_Excerpted records_.
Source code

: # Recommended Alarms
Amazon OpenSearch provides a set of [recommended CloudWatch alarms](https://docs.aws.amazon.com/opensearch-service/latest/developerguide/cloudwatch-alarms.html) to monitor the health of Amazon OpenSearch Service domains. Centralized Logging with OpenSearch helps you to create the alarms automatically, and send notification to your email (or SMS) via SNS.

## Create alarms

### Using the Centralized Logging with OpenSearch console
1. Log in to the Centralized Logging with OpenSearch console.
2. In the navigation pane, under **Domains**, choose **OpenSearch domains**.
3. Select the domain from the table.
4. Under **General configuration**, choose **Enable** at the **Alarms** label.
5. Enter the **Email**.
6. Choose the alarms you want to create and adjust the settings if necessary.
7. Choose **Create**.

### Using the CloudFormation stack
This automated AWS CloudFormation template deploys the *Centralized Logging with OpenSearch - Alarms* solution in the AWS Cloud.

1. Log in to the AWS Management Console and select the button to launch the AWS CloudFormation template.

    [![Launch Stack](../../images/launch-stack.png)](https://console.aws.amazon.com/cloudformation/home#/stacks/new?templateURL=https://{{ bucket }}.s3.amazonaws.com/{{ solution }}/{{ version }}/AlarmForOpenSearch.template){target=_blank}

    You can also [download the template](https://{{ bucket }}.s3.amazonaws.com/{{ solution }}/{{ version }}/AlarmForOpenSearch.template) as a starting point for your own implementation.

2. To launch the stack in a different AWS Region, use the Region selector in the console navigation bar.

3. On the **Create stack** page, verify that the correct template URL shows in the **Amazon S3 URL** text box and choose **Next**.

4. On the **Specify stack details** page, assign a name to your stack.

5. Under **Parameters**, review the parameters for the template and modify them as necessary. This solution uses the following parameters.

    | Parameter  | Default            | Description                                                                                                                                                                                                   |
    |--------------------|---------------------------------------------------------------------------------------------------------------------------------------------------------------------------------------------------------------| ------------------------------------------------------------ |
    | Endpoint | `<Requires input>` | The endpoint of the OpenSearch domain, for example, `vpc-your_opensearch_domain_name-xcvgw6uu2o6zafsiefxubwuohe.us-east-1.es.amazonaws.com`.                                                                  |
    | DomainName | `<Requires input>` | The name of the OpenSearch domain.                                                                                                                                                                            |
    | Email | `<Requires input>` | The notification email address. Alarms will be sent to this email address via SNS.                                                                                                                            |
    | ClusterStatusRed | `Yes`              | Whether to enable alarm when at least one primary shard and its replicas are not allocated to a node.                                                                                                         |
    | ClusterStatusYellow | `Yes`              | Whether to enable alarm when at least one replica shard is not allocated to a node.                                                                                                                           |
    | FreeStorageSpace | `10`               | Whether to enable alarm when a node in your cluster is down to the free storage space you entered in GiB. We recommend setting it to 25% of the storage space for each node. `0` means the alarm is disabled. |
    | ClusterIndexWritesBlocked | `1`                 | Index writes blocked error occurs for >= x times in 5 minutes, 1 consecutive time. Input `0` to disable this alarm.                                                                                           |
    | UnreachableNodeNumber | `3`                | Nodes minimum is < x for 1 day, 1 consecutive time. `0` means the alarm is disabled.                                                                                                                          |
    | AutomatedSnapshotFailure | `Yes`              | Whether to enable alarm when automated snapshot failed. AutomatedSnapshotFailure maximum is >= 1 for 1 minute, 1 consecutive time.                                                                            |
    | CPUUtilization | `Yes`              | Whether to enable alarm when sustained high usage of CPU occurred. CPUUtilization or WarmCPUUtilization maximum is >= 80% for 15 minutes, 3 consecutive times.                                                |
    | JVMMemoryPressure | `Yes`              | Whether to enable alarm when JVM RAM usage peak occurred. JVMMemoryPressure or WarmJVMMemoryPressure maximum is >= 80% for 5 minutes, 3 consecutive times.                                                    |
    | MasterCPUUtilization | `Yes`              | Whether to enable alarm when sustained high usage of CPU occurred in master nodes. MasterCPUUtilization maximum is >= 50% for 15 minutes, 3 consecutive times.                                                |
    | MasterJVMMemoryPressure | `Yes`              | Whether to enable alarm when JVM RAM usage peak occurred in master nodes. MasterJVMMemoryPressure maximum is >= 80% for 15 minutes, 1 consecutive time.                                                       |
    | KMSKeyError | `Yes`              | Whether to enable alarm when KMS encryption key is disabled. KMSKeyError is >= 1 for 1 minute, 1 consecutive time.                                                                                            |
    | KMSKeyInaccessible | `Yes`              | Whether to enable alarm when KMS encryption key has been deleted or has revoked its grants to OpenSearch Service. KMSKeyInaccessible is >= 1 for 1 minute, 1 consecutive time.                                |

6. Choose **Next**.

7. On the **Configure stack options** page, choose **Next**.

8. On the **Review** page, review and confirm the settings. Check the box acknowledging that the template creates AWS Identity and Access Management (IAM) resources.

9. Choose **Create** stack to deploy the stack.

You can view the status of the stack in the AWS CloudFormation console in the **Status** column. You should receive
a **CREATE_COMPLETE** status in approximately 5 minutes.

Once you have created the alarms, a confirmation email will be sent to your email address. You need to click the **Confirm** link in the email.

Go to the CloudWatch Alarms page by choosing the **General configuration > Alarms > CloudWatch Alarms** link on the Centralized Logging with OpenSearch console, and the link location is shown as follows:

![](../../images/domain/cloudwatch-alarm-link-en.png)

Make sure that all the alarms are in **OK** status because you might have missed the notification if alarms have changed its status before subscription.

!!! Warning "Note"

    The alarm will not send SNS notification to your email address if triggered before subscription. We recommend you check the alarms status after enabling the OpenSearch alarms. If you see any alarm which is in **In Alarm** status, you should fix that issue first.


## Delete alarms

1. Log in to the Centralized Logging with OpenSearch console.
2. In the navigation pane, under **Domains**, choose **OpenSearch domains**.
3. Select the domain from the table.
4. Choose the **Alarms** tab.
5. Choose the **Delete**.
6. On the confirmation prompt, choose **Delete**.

_Problem description_.
Your task is to copy each line from the material above that includes the word "master".

_Result of the task_.
    | MasterCPUUtilization | `Yes`              | Whether to enable alarm when sustained high usage of CPU occurred in master nodes. MasterCPUUtilization maximum is >= 50% for 15 minutes, 3 consecutive times.                                                |
    | MasterJVMMemoryPressure | `Yes`              | Whether to enable alarm when JVM RAM usage peak occurred in master nodes. MasterJVMMemoryPressure maximum is >= 80% for 15 minutes, 1 consecutive time.                                                       |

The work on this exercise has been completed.